3 thoughts on “Is English Deteriorating?

  1. I have to say, I completely disagree with you.

    It would be useful if you quoted some studies or facts rather than — or in addition to — cultural anecdotes (stories) to help bolster your opinion. You’re free to talk about stories and your reactions but it really helps your argument if you can point to some concrete works or studies to illustrate your point. I am not criticizing, just trying to share how I feel about such things.

    Ic ne witie ymbe hwy þu sprecest oþþe hwy þu gram biþ. Meaht-þu ne mara trahtian? Þæs Englisces tungan wendeþ awa…

    Can you understand that? (If you can, come talk to me; it’s fun.) It is English from only 1000 years ago. Notice how today’s English is so utterly different in many ways. The deformations, continued invasions, global spread and continual absorption of words has broken down the old structures and created a very flexible, creole-like language that has full expressivity — quite a feat! As a result, it has become one of the easiest international languages to get a good initial grip on (mastery takes a lifetime, but that is almost always true), spreading over the world with gusto. That process continues even today. In many ways, it is heartening to see that the language continues to change. Today’s “bored” youth — that you blast with the tongue of old man venom — are creating the new useful forms that will keep the language relevant for another 1000 years, just as you and your generation did.

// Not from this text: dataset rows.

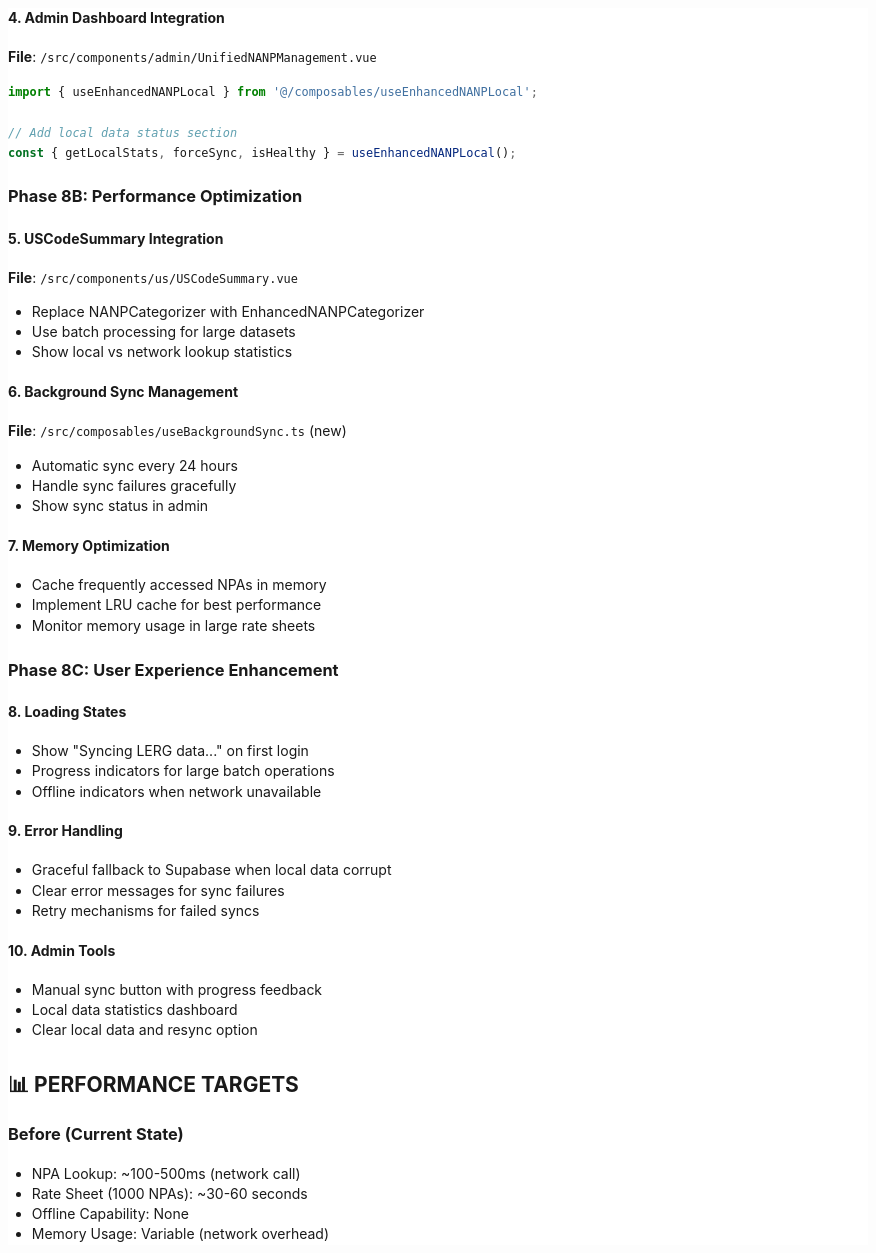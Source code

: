#### **4. Admin Dashboard Integration**
**File**: `/src/components/admin/UnifiedNANPManagement.vue`
```typescript
import { useEnhancedNANPLocal } from '@/composables/useEnhancedNANPLocal';

// Add local data status section
const { getLocalStats, forceSync, isHealthy } = useEnhancedNANPLocal();
```

### **Phase 8B: Performance Optimization**

#### **5. USCodeSummary Integration**
**File**: `/src/components/us/USCodeSummary.vue`
- Replace NANPCategorizer with EnhancedNANPCategorizer
- Use batch processing for large datasets
- Show local vs network lookup statistics

#### **6. Background Sync Management**
**File**: `/src/composables/useBackgroundSync.ts` (new)
- Automatic sync every 24 hours
- Handle sync failures gracefully
- Show sync status in admin

#### **7. Memory Optimization**
- Cache frequently accessed NPAs in memory
- Implement LRU cache for best performance
- Monitor memory usage in large rate sheets

### **Phase 8C: User Experience Enhancement**

#### **8. Loading States**
- Show "Syncing LERG data..." on first login
- Progress indicators for large batch operations
- Offline indicators when network unavailable

#### **9. Error Handling**
- Graceful fallback to Supabase when local data corrupt
- Clear error messages for sync failures
- Retry mechanisms for failed syncs

#### **10. Admin Tools**
- Manual sync button with progress feedback
- Local data statistics dashboard
- Clear local data and resync option

## 📊 **PERFORMANCE TARGETS**

### **Before (Current State)**
- NPA Lookup: ~100-500ms (network call)
- Rate Sheet (1000 NPAs): ~30-60 seconds
- Offline Capability: None
- Memory Usage: Variable (network overhead)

    English spelling sucks. If no one can spell, eventually people will start to get the gumption to demand change and spell it the way they want. This will accelerate learning of the language for those who come after them! What a wonderful thing that will be, when it occurs. A good example is the word “wudu” — it *was* the English word for “wood”(forest), but after a few hundred years the tail -u started to get pronounced as a simple “uh” sound instead as an “oo” and the scribes started to be confused about how to write it, so they wrote “wude” or “wode.” Then, after a few hundred more years, people stopped pronouncing the last -e “uh” sound and now the word is pronounced and spelled “wood.” Yet, I doubt you spend a lot of time lamenting how “wood” is a corrupted form of English, right?

    Don’t get too attached to quicksand structures and tribalism, but take joy in an ingenious, ever-mutating and ingenious language, and the beauty that springs from something that is alive but not quite, changing as we change through the centuries. Getting bitter about this when there are very real “bad things” out there is just wasting your precious time and emotional energy when there are so many other worthy things to care about.